A Madea Family Funeral has far too much going on while handling it in such a way as to make it feel as if nothing is happening. We have no less than two affairs amidst a funeral that Vianne for no real reason asks Madea to plan. Take Carol (Kj Ellis) AJ’s long-suffering wife for instance. She is one of the main characters in the movie, it’s her marriage going up in flames and she has little to nothing to do or say about any of it.
AJ’s sister Silvia (Ciera Payton) and her husband Will (David Otunga) have less to do. They don’t even have an arch or story of their own.
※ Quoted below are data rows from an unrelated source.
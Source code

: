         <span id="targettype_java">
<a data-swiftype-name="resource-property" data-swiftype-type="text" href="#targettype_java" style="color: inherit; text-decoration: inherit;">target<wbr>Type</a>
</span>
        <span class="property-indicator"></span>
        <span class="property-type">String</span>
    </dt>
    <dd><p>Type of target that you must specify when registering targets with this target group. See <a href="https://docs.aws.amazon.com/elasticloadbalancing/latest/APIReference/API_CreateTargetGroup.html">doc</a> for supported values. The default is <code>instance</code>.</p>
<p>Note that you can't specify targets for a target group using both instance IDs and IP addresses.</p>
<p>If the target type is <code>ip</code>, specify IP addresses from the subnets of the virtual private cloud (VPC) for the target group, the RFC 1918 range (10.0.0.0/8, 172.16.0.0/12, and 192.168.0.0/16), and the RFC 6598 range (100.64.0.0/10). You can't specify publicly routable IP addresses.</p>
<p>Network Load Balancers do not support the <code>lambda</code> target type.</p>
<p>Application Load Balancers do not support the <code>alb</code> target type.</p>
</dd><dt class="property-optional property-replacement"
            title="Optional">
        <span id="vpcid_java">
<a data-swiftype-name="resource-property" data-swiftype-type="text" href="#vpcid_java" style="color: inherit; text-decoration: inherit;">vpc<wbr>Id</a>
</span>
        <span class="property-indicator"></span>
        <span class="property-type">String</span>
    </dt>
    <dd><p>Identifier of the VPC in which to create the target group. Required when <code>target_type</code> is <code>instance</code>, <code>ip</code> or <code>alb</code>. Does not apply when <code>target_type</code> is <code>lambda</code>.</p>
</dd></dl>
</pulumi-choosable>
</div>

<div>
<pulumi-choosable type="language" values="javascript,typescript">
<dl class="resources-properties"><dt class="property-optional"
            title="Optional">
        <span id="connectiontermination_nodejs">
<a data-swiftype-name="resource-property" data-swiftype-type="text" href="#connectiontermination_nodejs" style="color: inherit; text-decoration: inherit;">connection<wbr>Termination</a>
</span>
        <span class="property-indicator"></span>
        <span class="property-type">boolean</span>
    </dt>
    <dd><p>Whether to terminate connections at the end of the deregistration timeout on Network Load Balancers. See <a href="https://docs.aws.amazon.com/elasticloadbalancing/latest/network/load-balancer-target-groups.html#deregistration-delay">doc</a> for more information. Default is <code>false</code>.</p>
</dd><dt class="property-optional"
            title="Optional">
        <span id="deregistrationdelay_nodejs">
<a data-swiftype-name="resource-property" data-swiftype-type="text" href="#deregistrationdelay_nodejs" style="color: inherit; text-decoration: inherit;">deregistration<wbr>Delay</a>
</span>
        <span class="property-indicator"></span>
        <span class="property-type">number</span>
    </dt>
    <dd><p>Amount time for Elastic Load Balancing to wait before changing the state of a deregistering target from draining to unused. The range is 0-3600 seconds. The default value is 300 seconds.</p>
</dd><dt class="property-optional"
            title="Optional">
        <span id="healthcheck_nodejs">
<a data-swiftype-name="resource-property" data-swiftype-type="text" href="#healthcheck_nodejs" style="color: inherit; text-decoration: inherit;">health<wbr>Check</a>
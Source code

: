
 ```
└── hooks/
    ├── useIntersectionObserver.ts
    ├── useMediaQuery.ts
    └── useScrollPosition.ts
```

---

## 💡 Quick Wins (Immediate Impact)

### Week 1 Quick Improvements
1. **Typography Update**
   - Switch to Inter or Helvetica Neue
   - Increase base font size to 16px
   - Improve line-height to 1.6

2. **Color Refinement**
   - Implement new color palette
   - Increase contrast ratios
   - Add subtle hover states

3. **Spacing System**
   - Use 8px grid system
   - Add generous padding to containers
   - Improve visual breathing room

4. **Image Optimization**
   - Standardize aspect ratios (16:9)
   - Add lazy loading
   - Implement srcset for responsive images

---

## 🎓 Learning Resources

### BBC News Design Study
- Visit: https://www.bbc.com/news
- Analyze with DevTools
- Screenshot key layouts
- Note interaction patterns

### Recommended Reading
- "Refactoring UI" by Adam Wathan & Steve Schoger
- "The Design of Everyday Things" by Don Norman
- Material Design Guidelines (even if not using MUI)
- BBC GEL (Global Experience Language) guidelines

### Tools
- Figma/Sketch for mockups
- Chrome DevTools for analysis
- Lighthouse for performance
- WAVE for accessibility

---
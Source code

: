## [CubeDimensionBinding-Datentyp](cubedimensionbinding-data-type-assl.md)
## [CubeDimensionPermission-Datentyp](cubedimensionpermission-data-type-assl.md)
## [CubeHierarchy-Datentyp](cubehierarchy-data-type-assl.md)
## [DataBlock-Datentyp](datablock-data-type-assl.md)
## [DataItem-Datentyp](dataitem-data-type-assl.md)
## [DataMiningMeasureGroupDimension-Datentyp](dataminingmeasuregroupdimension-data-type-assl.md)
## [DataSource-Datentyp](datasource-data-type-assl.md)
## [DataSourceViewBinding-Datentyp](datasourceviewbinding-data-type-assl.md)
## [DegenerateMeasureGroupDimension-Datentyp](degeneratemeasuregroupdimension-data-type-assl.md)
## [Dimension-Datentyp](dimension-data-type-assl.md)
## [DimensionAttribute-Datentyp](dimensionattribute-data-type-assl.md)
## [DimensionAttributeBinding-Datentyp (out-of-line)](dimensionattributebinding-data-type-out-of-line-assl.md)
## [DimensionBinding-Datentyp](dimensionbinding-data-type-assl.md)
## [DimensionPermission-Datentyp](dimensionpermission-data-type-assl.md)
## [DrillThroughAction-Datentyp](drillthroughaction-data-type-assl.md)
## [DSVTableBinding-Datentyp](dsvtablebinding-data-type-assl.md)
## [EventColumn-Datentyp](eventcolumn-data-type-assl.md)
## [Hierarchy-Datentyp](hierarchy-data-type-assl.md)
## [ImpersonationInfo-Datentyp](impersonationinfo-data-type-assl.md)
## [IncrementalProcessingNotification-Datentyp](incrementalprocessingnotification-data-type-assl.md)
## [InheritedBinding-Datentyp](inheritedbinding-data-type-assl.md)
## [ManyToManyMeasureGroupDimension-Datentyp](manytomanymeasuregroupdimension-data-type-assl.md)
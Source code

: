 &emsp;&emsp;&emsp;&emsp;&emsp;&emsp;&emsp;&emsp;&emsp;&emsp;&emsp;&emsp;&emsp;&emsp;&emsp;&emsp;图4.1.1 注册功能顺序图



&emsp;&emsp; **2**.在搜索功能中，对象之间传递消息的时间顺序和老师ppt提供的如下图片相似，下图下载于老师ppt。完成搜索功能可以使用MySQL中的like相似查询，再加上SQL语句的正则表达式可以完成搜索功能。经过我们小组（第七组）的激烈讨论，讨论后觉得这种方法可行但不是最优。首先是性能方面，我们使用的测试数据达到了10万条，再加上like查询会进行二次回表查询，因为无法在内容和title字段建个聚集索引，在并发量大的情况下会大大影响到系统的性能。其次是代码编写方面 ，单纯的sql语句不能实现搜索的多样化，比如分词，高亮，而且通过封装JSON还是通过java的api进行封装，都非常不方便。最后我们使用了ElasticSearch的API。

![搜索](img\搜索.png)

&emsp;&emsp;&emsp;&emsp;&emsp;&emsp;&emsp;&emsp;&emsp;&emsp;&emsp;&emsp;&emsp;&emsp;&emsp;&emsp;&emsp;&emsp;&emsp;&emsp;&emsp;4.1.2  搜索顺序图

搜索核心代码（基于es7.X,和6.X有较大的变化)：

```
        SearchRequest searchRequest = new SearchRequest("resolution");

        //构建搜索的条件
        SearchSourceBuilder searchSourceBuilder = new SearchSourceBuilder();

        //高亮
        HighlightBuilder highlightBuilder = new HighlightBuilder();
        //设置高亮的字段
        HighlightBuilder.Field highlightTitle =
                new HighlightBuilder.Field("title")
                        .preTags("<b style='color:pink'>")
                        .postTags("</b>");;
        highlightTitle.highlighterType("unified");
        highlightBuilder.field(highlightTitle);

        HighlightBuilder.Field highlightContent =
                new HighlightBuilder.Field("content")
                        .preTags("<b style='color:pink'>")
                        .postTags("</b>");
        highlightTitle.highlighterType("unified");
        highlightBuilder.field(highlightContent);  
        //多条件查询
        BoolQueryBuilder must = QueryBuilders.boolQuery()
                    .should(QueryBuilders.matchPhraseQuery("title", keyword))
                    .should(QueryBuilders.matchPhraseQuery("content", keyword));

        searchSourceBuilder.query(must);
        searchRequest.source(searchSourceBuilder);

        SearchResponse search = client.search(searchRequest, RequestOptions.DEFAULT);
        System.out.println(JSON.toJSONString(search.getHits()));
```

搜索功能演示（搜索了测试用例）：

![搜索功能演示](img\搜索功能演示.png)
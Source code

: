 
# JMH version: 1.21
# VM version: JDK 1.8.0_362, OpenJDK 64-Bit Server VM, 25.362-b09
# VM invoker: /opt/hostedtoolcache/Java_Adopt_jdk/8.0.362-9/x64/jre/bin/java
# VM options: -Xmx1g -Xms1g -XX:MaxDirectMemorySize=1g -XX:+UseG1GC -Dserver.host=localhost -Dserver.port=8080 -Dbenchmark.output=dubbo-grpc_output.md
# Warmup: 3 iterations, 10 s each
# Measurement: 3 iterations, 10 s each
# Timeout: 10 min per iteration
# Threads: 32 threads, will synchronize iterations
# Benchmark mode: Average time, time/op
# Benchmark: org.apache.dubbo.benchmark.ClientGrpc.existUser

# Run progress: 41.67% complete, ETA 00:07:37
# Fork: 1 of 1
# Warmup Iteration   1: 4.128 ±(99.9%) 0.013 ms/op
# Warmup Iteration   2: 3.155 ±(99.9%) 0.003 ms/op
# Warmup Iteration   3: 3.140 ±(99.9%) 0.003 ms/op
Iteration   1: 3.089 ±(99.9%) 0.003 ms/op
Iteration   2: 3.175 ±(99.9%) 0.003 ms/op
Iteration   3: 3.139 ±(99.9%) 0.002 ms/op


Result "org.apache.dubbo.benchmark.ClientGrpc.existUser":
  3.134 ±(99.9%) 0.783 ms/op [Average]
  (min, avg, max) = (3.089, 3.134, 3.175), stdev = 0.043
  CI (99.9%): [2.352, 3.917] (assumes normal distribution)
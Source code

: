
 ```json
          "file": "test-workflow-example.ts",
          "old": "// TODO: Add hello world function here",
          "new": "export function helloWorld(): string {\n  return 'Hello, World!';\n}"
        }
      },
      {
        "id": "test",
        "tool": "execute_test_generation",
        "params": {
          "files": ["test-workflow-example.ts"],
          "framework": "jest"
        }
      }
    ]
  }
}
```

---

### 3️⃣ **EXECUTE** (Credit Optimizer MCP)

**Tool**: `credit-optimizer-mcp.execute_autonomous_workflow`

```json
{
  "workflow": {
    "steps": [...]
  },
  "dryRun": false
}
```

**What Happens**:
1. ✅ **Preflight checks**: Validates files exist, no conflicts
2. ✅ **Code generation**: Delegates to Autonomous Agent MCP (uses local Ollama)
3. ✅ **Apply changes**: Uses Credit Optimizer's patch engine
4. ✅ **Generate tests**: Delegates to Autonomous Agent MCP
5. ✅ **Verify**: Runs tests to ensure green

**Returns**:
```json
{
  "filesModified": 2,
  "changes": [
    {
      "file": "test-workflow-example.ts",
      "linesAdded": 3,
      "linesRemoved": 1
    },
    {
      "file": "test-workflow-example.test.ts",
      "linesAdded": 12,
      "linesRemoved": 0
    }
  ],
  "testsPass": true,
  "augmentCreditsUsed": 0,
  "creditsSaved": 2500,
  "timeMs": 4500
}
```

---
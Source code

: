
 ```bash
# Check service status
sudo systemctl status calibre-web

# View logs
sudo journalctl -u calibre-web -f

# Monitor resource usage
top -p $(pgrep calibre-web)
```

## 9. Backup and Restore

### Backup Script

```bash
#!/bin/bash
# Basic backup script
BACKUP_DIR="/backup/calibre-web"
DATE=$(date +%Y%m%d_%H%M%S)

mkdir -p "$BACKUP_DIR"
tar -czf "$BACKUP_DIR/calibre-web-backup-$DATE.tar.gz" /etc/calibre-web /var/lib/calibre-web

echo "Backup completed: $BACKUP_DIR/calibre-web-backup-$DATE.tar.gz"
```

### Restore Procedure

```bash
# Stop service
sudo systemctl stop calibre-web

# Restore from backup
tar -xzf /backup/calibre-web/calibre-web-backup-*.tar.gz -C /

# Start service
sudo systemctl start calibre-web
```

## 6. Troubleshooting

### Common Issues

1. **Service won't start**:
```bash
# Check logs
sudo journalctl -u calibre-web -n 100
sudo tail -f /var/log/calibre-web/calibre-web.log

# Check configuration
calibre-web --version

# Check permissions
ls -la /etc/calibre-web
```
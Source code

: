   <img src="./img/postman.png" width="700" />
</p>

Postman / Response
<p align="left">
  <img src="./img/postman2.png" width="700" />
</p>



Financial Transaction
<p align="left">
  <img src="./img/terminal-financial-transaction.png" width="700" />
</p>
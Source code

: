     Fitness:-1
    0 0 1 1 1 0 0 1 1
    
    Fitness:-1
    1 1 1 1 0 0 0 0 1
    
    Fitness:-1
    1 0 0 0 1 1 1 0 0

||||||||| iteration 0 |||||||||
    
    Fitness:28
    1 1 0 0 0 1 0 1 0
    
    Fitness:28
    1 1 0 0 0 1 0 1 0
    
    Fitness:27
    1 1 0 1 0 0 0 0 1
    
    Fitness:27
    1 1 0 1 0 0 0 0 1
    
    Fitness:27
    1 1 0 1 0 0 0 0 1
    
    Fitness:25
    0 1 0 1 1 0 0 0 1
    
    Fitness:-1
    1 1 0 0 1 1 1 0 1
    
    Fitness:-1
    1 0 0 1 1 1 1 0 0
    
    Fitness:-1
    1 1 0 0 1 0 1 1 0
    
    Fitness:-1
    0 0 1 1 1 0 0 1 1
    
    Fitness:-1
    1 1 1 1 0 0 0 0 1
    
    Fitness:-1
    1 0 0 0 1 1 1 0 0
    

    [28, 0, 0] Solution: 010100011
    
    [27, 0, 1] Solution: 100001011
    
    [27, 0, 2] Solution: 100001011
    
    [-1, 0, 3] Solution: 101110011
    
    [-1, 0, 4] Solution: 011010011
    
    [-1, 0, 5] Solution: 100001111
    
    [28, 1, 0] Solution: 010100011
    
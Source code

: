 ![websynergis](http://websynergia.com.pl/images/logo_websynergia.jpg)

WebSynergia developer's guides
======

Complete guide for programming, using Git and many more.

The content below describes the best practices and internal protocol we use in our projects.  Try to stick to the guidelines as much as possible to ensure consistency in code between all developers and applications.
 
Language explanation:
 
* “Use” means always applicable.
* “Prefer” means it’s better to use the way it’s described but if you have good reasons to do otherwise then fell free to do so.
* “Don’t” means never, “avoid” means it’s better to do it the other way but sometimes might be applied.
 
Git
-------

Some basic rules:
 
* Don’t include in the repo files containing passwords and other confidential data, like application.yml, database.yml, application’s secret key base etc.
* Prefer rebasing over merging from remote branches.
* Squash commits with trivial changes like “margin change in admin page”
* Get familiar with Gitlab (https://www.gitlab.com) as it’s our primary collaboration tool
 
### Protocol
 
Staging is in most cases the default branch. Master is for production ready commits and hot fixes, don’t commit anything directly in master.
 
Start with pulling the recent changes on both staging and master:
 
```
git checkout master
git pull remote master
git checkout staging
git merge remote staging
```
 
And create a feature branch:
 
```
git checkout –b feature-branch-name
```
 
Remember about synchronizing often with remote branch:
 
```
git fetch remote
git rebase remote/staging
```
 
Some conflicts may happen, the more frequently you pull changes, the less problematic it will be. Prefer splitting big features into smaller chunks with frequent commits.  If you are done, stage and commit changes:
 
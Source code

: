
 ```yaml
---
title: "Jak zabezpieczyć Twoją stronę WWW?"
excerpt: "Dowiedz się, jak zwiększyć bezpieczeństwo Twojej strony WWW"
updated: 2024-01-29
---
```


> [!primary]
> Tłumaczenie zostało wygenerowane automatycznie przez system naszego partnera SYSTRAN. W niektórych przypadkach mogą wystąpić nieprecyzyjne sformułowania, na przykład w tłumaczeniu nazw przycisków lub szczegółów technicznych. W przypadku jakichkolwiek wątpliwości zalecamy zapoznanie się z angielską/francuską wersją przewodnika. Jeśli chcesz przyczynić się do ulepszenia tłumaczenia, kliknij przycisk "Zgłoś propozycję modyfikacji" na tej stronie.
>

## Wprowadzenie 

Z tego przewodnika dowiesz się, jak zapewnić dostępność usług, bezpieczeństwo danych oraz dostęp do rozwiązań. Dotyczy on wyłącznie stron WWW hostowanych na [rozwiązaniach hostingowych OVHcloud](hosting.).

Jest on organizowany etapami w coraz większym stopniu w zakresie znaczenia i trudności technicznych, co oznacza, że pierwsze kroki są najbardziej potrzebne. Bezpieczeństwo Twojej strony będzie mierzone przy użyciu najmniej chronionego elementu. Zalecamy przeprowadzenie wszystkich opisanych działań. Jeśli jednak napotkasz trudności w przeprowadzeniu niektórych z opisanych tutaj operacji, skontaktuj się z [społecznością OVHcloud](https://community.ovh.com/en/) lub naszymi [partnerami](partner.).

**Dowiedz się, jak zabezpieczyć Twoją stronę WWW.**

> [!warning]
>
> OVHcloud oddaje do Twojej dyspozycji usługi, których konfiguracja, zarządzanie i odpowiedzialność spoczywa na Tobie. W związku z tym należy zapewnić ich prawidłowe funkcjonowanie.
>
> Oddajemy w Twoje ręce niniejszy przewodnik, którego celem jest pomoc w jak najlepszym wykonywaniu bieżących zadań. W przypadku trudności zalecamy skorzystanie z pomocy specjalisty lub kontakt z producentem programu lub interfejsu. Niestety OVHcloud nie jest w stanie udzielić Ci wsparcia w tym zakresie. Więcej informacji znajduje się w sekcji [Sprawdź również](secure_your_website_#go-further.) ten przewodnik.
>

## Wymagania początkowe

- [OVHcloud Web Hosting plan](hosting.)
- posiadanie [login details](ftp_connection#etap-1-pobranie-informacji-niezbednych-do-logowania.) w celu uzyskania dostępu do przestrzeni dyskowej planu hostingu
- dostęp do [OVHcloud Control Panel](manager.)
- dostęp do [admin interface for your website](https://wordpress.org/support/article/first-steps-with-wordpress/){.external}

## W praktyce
They are doomed, like the rest of the cast, to exist in reaction shots giving their approval or disapproval. Out of everybody in the movie, they are the sanest and healthiest, which also makes them the lest interesting.
I’m in no way knocking Payton or Otunga’s abilities or talents. I am however questioning Perry’s ego. His antics as Madea, Joe, and his newest creation, Heathrow, monopolize much of A Madea Family Funeral. Heathrow is merely Joe, just in different form. He adds nothing and takes away time that could have been filled with the other characters helping the story along.
Drawn-out scenes where Perry and company banter back and forth seems to linger for eternity while the story languishes offscreen. It doesn’t mean that occasionally these scenes aren’t funny. The part where they were in the hospital room and Madea was trying to keep the others in line is funny. But not near funny enough to justify having characters seem useless because Perry has taken all the screen time for himself.
Billed as Perry’s final Madea movie, A Madea Family Funeral never feels like the end. On the contrary, it feels just like another Madea movie. It may be by design in case Perry changes his mind. In the end, as Madea and company leave she shouts, “I’m gone. I’m done. You kids are going to have figure this out for yourself.”
It’s a line that feels less aimed at the characters within the movie and more aimed at fans sitting in the audience. A Madea Family Funeral then ends with a fart joke. A perfect note for Madea to go out on.